::: Available records

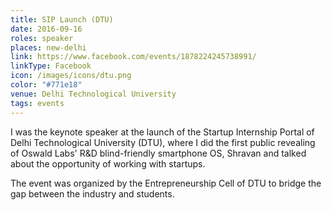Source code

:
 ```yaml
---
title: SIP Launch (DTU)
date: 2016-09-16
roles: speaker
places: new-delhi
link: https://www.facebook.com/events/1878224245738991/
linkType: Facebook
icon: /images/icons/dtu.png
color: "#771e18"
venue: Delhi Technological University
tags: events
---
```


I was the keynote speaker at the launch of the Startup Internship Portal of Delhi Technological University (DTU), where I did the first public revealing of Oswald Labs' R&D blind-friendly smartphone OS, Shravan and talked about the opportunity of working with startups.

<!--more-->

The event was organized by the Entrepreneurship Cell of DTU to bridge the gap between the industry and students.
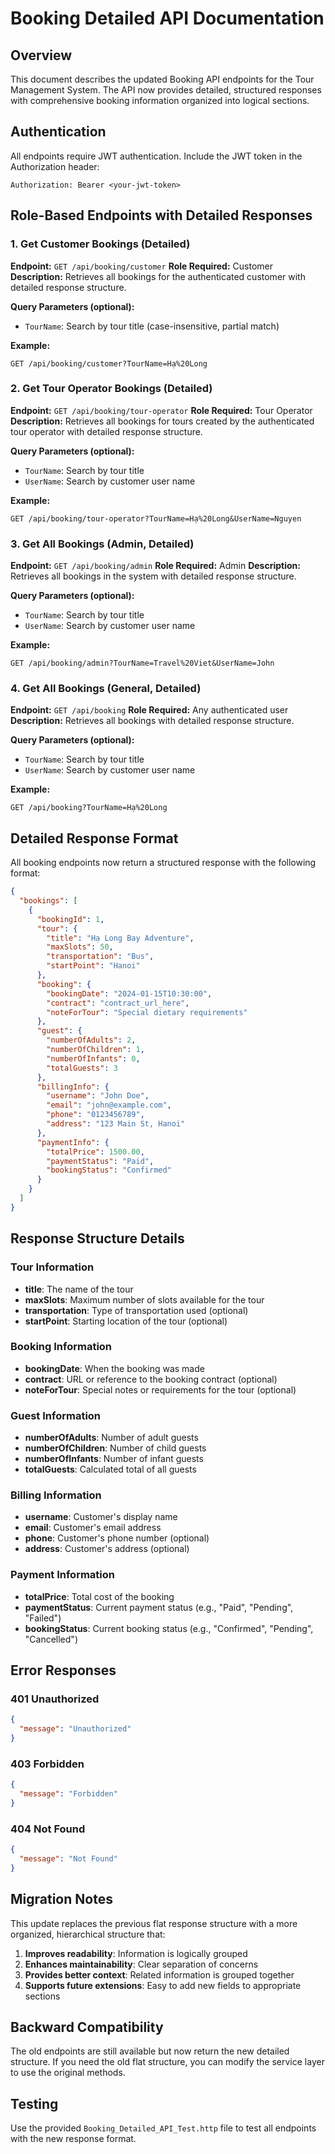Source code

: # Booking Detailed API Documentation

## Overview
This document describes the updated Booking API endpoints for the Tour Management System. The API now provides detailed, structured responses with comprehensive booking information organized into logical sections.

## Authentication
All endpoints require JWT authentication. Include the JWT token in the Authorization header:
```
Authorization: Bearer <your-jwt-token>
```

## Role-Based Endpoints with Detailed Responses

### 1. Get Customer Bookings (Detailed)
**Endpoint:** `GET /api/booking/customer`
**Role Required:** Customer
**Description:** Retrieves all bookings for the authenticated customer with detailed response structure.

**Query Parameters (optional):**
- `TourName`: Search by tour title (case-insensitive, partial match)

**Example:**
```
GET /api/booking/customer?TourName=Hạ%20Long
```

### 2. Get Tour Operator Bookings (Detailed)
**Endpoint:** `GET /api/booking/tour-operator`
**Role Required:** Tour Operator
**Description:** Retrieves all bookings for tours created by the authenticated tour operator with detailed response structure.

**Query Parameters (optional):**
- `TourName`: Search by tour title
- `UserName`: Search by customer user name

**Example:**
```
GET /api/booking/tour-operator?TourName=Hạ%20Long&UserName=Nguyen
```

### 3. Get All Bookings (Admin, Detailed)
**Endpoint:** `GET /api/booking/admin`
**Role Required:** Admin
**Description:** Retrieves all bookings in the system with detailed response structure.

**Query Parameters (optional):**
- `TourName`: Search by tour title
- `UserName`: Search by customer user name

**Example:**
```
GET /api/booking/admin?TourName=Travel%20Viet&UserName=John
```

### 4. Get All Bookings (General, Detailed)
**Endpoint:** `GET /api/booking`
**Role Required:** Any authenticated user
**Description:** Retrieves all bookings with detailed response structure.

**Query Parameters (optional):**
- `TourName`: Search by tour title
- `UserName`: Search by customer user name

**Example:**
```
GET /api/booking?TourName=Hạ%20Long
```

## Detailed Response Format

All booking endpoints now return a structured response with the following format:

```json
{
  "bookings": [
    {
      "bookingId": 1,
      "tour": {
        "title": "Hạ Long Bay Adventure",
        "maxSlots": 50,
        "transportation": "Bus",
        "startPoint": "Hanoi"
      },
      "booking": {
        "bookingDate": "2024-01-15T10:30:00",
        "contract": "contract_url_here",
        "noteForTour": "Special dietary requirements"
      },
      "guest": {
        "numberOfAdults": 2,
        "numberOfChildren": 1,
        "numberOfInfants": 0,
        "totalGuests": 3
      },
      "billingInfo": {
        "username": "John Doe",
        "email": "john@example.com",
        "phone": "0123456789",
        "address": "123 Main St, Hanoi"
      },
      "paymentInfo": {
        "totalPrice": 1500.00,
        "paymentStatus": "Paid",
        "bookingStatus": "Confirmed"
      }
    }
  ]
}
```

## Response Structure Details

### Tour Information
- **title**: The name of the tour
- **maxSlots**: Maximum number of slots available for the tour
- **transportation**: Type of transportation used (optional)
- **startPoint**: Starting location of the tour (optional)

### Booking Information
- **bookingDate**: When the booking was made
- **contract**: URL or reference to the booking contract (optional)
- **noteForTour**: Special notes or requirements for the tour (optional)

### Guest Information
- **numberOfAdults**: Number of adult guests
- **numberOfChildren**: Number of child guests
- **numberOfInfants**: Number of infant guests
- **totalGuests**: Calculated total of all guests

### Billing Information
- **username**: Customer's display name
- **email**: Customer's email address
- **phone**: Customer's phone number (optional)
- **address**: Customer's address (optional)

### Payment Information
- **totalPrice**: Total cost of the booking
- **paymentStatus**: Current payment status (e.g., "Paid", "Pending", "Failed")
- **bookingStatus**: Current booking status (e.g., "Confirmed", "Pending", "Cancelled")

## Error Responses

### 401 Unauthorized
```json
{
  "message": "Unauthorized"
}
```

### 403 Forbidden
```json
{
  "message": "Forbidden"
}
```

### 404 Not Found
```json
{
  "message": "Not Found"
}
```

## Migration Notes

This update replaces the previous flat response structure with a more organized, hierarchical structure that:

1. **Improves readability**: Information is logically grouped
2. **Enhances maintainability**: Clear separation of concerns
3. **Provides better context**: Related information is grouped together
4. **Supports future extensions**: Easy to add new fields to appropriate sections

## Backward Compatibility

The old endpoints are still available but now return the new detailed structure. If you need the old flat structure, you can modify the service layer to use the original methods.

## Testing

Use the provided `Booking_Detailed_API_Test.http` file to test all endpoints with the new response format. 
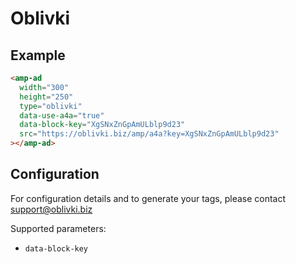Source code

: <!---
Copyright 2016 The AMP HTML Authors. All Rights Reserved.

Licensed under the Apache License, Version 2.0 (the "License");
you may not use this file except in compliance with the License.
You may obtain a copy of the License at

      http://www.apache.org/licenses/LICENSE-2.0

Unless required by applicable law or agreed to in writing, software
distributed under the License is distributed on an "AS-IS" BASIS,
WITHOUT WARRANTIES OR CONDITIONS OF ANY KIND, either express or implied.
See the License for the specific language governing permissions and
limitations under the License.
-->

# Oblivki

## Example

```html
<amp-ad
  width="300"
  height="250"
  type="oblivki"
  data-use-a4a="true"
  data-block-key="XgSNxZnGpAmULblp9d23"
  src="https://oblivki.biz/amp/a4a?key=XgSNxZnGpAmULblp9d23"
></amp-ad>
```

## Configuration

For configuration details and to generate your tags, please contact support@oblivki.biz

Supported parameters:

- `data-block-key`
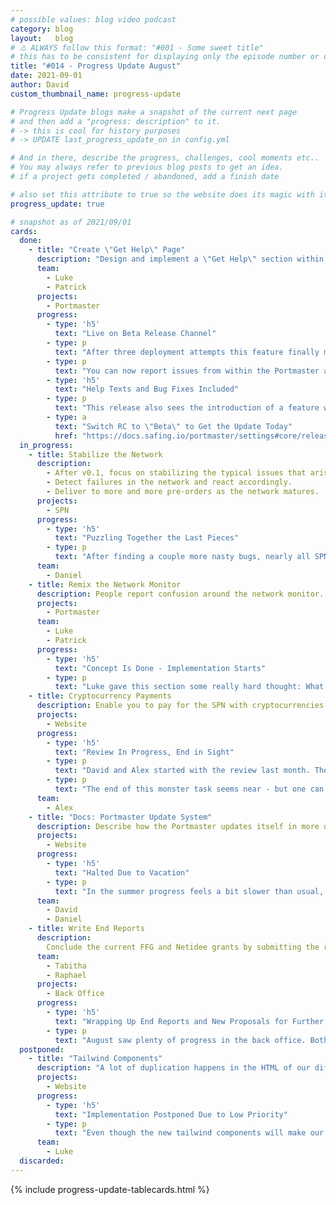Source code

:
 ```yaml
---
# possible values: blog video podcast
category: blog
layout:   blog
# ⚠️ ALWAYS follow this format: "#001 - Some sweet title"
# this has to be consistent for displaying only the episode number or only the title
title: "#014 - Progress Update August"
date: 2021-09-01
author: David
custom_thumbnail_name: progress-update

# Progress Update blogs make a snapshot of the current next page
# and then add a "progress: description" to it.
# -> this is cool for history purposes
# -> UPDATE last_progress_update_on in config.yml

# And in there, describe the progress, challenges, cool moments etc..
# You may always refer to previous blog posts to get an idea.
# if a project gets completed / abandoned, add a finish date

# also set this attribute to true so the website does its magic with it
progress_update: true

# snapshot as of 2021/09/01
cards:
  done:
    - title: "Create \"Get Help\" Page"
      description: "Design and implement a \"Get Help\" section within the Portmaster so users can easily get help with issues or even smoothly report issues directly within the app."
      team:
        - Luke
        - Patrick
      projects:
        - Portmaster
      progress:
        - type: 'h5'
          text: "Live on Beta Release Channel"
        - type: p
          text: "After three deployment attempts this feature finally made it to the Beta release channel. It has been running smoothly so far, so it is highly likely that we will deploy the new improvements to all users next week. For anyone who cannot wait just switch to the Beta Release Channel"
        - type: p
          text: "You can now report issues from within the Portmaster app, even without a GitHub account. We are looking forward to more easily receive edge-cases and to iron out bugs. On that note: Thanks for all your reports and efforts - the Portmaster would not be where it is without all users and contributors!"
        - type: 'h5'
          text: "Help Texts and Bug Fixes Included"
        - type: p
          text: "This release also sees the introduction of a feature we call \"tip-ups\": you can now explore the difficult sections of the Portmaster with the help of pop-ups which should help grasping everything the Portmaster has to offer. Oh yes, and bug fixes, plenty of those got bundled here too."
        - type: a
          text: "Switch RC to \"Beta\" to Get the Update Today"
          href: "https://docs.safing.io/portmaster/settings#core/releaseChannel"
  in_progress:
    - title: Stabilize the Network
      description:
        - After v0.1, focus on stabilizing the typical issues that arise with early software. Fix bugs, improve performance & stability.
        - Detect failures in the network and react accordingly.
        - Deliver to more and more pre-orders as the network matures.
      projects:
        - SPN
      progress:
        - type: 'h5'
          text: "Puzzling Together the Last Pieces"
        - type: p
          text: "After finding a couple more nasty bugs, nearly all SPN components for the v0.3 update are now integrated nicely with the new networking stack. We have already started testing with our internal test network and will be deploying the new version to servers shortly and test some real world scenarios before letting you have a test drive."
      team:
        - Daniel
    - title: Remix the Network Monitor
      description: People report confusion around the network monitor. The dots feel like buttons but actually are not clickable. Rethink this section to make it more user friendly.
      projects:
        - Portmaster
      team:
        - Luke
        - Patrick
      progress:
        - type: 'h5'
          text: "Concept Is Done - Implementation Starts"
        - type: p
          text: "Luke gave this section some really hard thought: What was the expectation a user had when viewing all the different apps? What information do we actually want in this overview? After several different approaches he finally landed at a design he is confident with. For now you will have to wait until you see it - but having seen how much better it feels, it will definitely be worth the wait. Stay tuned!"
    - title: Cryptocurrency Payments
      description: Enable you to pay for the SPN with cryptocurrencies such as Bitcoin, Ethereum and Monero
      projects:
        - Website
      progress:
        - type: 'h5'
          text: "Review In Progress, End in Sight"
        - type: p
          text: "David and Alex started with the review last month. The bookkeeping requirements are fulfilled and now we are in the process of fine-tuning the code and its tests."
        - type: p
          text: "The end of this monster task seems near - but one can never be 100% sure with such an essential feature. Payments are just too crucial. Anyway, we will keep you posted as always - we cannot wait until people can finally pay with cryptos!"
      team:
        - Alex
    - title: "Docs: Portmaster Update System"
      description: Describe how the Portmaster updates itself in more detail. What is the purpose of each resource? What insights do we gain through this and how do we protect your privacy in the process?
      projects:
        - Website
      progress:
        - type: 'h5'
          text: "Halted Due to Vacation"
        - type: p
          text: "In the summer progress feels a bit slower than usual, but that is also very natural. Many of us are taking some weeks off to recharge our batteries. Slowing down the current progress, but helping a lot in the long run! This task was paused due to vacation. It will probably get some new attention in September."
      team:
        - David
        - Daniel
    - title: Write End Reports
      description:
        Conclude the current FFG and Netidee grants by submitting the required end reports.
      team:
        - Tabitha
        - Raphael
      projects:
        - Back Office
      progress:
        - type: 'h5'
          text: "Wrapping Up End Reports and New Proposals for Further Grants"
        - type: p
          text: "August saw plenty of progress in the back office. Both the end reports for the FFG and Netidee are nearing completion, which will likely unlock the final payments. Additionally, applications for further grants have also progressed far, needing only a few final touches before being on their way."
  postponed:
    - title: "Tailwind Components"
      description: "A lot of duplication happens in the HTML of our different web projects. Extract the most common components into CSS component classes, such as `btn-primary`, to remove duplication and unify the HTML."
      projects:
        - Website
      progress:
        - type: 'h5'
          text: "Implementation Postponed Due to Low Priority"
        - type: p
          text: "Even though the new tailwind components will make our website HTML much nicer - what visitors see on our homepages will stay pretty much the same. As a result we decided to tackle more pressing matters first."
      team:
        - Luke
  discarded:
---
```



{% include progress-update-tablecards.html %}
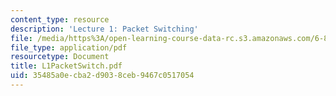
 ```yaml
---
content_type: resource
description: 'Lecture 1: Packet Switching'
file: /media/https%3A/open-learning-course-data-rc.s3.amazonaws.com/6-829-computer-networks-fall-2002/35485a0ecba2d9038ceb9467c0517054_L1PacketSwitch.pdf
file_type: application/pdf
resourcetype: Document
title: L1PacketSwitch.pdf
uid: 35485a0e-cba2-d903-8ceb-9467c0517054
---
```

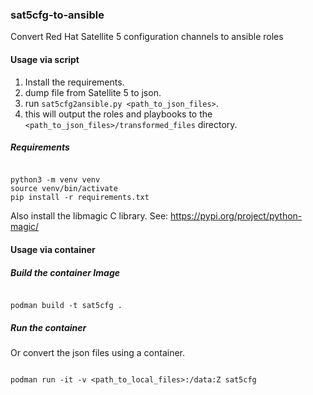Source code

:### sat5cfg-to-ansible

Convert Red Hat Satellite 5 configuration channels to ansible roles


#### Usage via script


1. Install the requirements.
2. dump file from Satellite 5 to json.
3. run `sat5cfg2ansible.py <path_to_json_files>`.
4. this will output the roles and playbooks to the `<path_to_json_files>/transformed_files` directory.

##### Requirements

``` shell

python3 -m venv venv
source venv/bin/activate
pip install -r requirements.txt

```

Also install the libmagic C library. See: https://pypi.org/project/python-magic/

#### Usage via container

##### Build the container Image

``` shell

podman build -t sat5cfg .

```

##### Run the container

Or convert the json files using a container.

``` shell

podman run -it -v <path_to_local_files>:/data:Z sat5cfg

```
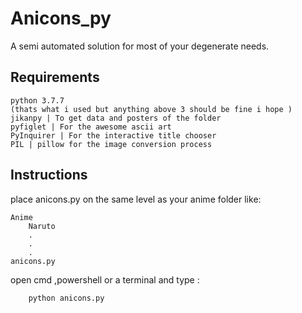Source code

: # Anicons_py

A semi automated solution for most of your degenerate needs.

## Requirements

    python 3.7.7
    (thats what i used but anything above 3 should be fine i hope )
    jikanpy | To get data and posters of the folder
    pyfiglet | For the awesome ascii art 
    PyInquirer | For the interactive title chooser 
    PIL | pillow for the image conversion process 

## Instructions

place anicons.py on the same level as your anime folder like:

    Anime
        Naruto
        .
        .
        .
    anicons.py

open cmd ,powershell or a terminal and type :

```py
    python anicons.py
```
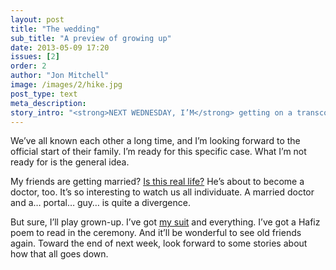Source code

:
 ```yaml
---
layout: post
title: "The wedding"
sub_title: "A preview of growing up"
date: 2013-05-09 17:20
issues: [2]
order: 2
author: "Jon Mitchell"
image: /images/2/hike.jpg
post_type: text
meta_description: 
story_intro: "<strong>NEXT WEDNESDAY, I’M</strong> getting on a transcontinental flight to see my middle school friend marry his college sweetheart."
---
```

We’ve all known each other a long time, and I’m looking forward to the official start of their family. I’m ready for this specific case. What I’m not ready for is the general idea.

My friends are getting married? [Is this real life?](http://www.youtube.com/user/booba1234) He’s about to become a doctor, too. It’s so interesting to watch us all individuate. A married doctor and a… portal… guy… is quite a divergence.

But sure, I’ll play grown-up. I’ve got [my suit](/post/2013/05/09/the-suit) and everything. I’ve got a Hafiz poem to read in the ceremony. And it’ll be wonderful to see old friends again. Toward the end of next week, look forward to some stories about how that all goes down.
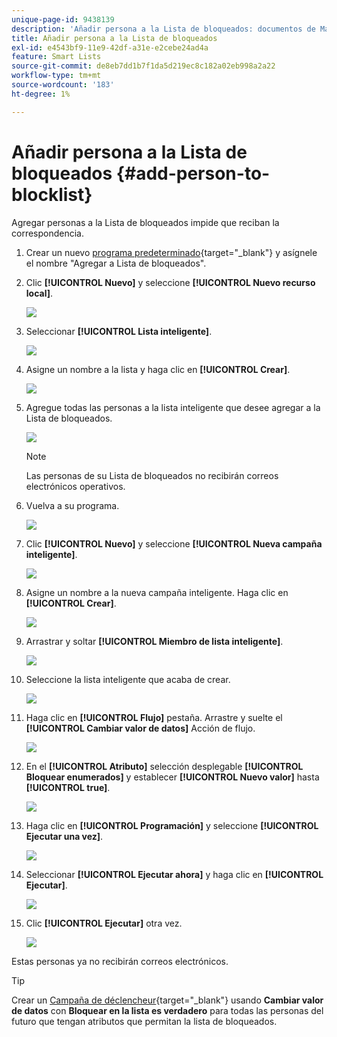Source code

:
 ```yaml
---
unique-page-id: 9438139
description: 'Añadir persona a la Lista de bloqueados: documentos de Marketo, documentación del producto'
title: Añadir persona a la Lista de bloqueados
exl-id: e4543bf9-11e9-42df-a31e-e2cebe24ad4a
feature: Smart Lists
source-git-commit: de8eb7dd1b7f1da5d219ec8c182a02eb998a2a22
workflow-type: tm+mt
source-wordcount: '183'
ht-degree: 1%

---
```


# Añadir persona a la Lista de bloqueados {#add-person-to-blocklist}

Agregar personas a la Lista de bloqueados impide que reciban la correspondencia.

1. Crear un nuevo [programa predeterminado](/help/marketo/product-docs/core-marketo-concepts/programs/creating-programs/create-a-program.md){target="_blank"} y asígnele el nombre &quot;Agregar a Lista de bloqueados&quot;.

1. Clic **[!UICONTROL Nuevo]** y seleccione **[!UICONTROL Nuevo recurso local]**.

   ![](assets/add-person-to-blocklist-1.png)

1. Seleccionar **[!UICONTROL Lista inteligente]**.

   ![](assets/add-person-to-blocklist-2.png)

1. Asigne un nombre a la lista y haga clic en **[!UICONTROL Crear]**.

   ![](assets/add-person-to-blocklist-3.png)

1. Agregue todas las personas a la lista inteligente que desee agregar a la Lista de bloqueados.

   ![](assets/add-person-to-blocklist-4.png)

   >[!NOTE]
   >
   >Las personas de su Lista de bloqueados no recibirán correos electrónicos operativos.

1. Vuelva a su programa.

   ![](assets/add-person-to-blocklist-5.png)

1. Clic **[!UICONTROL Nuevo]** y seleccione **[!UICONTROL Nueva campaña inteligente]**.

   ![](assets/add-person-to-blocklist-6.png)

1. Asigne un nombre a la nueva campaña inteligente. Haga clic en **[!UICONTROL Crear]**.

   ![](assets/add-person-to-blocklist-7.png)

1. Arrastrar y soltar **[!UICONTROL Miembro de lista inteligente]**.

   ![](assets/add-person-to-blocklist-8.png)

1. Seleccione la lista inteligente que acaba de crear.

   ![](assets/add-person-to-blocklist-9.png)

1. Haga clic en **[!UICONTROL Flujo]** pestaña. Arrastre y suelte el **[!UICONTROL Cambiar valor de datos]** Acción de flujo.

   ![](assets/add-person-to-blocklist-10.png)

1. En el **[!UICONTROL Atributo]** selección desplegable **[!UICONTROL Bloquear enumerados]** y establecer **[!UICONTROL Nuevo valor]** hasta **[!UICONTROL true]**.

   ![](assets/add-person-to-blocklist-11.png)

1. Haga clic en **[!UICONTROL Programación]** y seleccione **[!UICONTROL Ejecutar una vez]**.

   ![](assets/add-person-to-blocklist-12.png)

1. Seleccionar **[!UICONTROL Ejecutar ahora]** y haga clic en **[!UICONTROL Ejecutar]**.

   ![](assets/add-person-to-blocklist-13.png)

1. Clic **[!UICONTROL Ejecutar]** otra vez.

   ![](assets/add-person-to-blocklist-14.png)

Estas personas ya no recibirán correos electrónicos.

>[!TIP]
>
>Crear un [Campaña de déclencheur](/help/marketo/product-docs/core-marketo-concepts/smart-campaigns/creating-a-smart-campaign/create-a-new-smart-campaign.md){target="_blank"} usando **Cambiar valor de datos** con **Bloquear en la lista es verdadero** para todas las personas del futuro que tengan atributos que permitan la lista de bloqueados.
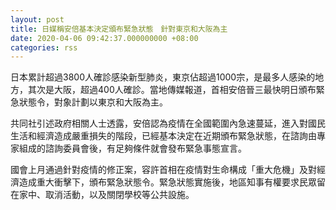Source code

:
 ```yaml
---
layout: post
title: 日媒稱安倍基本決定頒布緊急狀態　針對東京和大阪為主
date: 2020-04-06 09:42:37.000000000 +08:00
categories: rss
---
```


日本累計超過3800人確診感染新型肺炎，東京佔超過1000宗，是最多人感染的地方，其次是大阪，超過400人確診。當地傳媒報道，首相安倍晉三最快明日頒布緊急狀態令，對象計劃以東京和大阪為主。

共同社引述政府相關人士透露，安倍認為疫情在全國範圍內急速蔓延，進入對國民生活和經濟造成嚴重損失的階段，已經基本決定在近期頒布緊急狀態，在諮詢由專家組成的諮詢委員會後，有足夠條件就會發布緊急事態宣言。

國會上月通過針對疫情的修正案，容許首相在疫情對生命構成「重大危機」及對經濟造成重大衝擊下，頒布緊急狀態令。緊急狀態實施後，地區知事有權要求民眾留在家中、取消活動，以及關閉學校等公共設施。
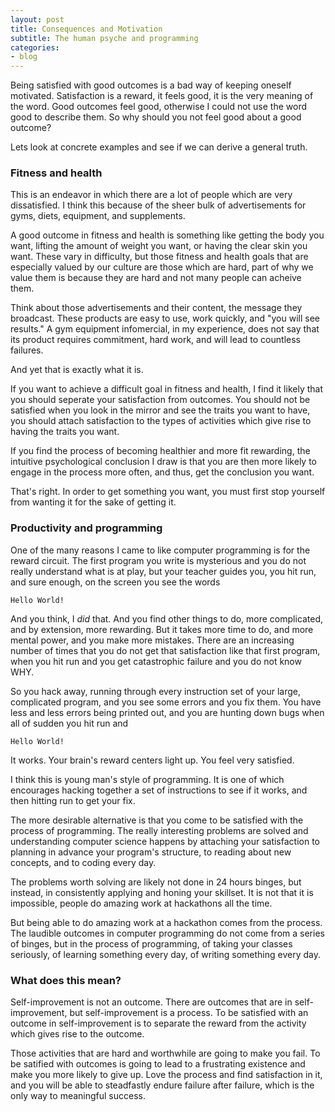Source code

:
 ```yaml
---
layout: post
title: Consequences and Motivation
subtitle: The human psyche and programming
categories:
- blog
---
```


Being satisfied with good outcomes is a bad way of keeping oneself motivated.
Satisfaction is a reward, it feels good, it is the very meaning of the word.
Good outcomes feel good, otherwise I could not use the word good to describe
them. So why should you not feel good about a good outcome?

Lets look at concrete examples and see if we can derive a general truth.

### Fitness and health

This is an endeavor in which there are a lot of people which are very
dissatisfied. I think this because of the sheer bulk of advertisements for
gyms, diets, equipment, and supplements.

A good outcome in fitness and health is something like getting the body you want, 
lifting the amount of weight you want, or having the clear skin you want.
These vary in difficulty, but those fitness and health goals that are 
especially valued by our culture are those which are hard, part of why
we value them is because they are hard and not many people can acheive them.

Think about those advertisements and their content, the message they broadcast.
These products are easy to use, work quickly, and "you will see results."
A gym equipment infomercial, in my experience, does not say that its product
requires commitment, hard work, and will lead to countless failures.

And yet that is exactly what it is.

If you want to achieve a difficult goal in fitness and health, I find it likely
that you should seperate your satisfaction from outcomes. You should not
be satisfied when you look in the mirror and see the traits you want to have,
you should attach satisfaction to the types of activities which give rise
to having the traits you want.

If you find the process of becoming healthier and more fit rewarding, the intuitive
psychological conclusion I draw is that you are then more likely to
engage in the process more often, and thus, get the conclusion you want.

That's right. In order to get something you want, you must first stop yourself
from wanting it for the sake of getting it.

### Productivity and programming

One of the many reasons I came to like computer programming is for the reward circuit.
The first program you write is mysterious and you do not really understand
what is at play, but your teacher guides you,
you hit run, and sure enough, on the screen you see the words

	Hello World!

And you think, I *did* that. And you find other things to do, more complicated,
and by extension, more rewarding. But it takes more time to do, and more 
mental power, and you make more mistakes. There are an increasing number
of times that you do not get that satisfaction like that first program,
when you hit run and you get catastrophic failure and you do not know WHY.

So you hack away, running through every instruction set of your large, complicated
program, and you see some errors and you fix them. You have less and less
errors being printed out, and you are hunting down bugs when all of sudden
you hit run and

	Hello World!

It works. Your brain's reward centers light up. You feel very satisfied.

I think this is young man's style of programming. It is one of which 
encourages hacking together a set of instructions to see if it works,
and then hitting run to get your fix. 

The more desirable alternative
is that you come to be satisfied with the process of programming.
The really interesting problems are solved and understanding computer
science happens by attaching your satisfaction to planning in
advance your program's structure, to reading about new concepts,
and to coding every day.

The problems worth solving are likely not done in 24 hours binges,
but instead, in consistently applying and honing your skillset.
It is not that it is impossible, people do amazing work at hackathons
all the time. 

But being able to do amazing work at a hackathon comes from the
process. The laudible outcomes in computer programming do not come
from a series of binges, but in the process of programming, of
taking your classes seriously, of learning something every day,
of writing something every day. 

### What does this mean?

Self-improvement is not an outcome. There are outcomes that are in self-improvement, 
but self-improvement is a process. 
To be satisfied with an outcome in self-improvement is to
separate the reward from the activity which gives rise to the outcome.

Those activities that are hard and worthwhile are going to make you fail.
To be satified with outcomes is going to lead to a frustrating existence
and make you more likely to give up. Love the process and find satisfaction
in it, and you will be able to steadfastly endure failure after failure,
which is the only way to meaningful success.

::::::

■ Work task
In the records above, find each line that mentions the string "binges", then copy it.

■ Finished task
The problems worth solving are likely not done in 24 hours binges,
from a series of binges, but in the process of programming, of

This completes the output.